Aim of the task: Nothing should be left out. Give all the data again exactly as written.
»»
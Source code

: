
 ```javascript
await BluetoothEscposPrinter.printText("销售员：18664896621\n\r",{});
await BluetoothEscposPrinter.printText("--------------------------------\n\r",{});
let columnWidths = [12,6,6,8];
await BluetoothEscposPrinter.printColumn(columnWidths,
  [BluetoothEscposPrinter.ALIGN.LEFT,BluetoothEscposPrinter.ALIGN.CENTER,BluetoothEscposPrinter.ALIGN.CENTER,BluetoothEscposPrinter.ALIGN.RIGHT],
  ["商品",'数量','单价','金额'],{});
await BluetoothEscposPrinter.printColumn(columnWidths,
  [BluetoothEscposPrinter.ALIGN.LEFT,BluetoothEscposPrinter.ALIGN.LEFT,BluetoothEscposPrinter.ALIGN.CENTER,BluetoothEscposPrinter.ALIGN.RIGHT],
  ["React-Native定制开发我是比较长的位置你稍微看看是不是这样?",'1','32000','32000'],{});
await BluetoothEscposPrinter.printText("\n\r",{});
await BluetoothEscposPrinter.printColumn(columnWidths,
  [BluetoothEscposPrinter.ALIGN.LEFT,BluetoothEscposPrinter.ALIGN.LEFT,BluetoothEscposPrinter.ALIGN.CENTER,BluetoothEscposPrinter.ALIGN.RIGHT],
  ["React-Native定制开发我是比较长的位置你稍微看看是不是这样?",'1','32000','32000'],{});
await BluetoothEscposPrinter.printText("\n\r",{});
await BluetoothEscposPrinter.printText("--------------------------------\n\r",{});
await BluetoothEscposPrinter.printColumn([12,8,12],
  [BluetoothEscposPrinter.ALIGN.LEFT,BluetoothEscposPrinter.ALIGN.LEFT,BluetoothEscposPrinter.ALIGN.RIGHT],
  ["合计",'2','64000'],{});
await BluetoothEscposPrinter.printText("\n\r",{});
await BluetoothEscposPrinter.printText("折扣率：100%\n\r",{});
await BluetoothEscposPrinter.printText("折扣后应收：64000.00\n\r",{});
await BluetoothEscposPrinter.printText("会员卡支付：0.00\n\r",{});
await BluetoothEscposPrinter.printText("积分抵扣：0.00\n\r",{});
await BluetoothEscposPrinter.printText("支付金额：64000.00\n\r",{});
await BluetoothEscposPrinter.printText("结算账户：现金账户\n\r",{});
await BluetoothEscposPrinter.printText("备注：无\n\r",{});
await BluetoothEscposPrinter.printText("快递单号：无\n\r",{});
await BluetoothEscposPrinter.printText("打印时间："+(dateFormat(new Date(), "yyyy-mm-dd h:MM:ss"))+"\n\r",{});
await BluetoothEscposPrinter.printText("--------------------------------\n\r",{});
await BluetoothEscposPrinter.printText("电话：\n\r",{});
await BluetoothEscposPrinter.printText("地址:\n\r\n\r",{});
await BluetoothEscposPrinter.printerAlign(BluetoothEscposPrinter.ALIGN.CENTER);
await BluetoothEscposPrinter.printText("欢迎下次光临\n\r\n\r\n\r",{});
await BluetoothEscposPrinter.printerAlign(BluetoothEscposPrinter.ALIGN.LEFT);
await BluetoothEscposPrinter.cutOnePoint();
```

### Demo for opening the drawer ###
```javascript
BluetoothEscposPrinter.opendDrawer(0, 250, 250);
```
««
Response to the task:
Source code

:
 ```javascript
await BluetoothEscposPrinter.printText("销售员：18664896621\n\r",{});
await BluetoothEscposPrinter.printText("--------------------------------\n\r",{});
let columnWidths = [12,6,6,8];
await BluetoothEscposPrinter.printColumn(columnWidths,
  [BluetoothEscposPrinter.ALIGN.LEFT,BluetoothEscposPrinter.ALIGN.CENTER,BluetoothEscposPrinter.ALIGN.CENTER,BluetoothEscposPrinter.ALIGN.RIGHT],
  ["商品",'数量','单价','金额'],{});
await BluetoothEscposPrinter.printColumn(columnWidths,
  [BluetoothEscposPrinter.ALIGN.LEFT,BluetoothEscposPrinter.ALIGN.LEFT,BluetoothEscposPrinter.ALIGN.CENTER,BluetoothEscposPrinter.ALIGN.RIGHT],
  ["React-Native定制开发我是比较长的位置你稍微看看是不是这样?",'1','32000','32000'],{});
await BluetoothEscposPrinter.printText("\n\r",{});
await BluetoothEscposPrinter.printColumn(columnWidths,
  [BluetoothEscposPrinter.ALIGN.LEFT,BluetoothEscposPrinter.ALIGN.LEFT,BluetoothEscposPrinter.ALIGN.CENTER,BluetoothEscposPrinter.ALIGN.RIGHT],
  ["React-Native定制开发我是比较长的位置你稍微看看是不是这样?",'1','32000','32000'],{});
await BluetoothEscposPrinter.printText("\n\r",{});
await BluetoothEscposPrinter.printText("--------------------------------\n\r",{});
await BluetoothEscposPrinter.printColumn([12,8,12],
  [BluetoothEscposPrinter.ALIGN.LEFT,BluetoothEscposPrinter.ALIGN.LEFT,BluetoothEscposPrinter.ALIGN.RIGHT],
  ["合计",'2','64000'],{});
await BluetoothEscposPrinter.printText("\n\r",{});
await BluetoothEscposPrinter.printText("折扣率：100%\n\r",{});
await BluetoothEscposPrinter.printText("折扣后应收：64000.00\n\r",{});
await BluetoothEscposPrinter.printText("会员卡支付：0.00\n\r",{});
await BluetoothEscposPrinter.printText("积分抵扣：0.00\n\r",{});
await BluetoothEscposPrinter.printText("支付金额：64000.00\n\r",{});
await BluetoothEscposPrinter.printText("结算账户：现金账户\n\r",{});
await BluetoothEscposPrinter.printText("备注：无\n\r",{});
await BluetoothEscposPrinter.printText("快递单号：无\n\r",{});
await BluetoothEscposPrinter.printText("打印时间："+(dateFormat(new Date(), "yyyy-mm-dd h:MM:ss"))+"\n\r",{});
await BluetoothEscposPrinter.printText("--------------------------------\n\r",{});
await BluetoothEscposPrinter.printText("电话：\n\r",{});
await BluetoothEscposPrinter.printText("地址:\n\r\n\r",{});
await BluetoothEscposPrinter.printerAlign(BluetoothEscposPrinter.ALIGN.CENTER);
await BluetoothEscposPrinter.printText("欢迎下次光临\n\r\n\r\n\r",{});
await BluetoothEscposPrinter.printerAlign(BluetoothEscposPrinter.ALIGN.LEFT);
await BluetoothEscposPrinter.cutOnePoint();
```

### Demo for opening the drawer ###
```javascript
BluetoothEscposPrinter.opendDrawer(0, 250, 250);
```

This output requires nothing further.